I’m trying really hard to make a politics game, not a POLITICAL game. There is no magical code buried inside democracy 4 that tries to arrange things to preach a subtle (or not subtle) ‘racism is bad’ message. As an individual, obviously I have my own views, but as I read more and more online political discussion I find it clear that preaching never convinces anybody of anything.

Democracy 4 is supposed to be a fairly accurate simulation. In it, I’m trying to guess what the causes of events are, and the outcomes and then just represent them. You can see that race riots hit GDP, and upset everyone. They should maybe arguably affect tourism too. They will also upset conservatives, who presumably worry that their houses may get looted in riots?

In general I am a believer that logic dictates treating humans fairly and equally, and that if we follow evidence, data and science, we tend to make good decisions. That includes following maths and economics. In Democracy 4, the player will learn that race riots severely affect their re-election chances, hurt the economy, and can be expensive in terms of the policies required to get them under control (rubber bullets, tear gas, water cannons etc). Someone who wants to *win* at Democracy 4 (constant election wins) will learn not to let any one political group get too angry, and that includes ethnic minorities. Its just simple good politics in the real world too.

I think this is self evident to anybody who plays strategy games. There is always a consequence to every decision, and its good to think long term. If you are playing purely as a capitalist, you might see the need for some seemingly socialist policies just to prevent the social-breakdown and expensive consequences of vast inequality. Sure, you can pay people poverty wages, but if that means you need twice the police force to keep you safe as a result, is it really a net win?

I think its also a powerful argument in environmentalism. Sure, you can hate those hippies who hug trees and bang-on about carbon emissions, but have you SEEN the economic costs of extreme temperatures and food riots/wars/sea level rise that are the consequence of inaction? And for that matter have you seen how cheap electric cars are to run?

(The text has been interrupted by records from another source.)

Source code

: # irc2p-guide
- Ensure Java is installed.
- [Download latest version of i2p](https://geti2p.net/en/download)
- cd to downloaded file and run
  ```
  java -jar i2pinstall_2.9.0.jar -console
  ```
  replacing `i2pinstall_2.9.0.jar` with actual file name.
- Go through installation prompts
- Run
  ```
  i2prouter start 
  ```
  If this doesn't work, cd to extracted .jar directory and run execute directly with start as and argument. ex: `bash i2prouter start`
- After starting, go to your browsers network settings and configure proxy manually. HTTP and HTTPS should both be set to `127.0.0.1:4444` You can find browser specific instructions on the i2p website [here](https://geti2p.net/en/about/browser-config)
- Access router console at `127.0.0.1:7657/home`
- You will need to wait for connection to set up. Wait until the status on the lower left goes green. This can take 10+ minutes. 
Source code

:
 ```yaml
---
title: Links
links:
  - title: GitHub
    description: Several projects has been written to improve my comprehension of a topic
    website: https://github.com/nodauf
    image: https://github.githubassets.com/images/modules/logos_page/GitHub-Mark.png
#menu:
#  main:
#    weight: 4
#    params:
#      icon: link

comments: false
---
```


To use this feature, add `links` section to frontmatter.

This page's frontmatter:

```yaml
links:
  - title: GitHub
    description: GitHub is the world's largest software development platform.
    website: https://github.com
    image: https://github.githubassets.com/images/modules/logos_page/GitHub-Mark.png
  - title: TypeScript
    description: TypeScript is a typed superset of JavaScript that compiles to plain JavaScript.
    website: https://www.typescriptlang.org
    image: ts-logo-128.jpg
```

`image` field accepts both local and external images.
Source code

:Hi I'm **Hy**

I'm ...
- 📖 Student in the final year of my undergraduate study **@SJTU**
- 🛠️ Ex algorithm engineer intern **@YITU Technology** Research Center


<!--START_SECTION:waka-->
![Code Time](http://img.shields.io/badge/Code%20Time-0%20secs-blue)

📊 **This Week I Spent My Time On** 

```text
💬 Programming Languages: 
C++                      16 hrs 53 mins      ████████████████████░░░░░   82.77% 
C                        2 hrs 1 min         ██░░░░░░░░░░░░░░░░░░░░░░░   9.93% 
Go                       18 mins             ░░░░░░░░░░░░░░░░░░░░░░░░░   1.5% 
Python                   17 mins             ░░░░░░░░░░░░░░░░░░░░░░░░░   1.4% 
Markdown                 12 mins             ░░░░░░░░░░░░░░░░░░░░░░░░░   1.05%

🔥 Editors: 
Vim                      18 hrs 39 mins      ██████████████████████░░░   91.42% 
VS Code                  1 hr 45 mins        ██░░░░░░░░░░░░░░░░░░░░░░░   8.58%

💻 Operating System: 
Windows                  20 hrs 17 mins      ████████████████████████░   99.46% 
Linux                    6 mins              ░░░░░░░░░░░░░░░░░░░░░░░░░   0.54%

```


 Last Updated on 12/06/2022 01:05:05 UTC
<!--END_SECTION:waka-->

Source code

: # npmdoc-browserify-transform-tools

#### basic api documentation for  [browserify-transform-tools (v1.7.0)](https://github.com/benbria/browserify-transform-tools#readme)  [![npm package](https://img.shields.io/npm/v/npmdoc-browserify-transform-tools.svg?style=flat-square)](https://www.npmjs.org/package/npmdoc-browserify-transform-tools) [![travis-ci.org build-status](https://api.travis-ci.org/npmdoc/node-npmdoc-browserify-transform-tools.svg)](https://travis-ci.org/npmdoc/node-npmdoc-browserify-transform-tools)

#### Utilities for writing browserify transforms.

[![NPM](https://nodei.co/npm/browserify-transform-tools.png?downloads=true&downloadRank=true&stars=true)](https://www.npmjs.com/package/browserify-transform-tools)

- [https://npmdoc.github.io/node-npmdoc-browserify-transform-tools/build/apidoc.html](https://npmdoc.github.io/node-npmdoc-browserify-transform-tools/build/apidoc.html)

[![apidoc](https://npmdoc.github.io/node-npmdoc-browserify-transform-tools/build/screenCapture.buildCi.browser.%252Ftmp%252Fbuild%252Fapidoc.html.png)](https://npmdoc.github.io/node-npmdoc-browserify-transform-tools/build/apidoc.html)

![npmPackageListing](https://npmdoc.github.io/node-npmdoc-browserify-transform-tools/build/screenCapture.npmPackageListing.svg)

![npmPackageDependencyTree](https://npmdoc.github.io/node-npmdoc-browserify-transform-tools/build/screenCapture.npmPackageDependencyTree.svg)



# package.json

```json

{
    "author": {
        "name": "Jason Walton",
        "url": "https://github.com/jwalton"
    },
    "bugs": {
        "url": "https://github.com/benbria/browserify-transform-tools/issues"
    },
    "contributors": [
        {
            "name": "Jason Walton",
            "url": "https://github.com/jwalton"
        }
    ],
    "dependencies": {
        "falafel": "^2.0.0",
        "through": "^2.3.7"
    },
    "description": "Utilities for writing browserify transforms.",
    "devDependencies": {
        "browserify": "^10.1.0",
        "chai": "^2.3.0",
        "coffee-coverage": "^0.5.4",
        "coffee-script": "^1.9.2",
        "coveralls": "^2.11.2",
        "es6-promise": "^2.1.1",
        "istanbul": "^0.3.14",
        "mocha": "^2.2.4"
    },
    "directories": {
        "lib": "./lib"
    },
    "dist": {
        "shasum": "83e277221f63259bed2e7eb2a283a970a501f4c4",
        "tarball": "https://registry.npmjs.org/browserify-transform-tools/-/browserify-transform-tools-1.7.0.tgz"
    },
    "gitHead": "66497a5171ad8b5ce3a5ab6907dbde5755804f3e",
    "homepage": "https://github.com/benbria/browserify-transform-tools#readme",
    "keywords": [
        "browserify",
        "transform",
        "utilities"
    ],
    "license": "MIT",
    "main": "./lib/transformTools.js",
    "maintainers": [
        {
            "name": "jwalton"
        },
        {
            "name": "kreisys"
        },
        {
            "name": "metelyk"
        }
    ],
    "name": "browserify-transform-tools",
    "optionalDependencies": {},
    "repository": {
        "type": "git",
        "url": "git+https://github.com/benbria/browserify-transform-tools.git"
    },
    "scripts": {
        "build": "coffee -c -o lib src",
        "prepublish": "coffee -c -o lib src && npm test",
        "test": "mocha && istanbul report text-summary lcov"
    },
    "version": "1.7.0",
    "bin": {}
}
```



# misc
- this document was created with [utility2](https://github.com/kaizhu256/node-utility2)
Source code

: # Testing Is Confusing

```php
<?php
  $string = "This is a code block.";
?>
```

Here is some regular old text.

There is a persistent myth that Henry ford paid his workers a higher than normal salary so they could afford to buy the cars he made. Thats bullshit. I’ve read several books on ford. They were forced to hugely raise wages due to incredibly high staff turnover, but nevertheless its an interesting myth, that makes a lot of sense. Inequality has an ultimate cost, not just in security, but in terms of its negative impact on the economy.

This probably all sounds unfeeling and harsh, but I think of it as pragmatic. I believe in equal pay for women, equality for all races, and fair pay for workers *on principle*, but the most powerful argument is an argument of self interest, and the hardest argument is the ‘you should do the right thing’. There are a LOT of gun-toting, trump-supporting, right wing electric car owners now, because they finally made fast, sexy, affordable ones that people wanted, Appealing to people to buy them out of guilt never worked.

Nobody sums up this school of thought as well as quark from star trek deep space nine when he constructs an argument for ferengi women being allowed to wear clothes. He argues that if they wear clothes they will have pockets, and if they have pockets they will want to put stuff in them, so they will buy more stuff and stimulate the ferengi economy.

Its comedy, but also true.

I write all this to make a point about the style of Democracy 4 and its intentions. We cover a lot of dark, serious topics, and we do so without comment. There is no flashing symbol reminding you that RACIAL TENSION IS BAD. Adding it would be redundant, and change nobody’s opinion. Decisions in the game have consequences, and learning what those consequences are without further comment, or preaching is, I think, the best way to cover issues like this.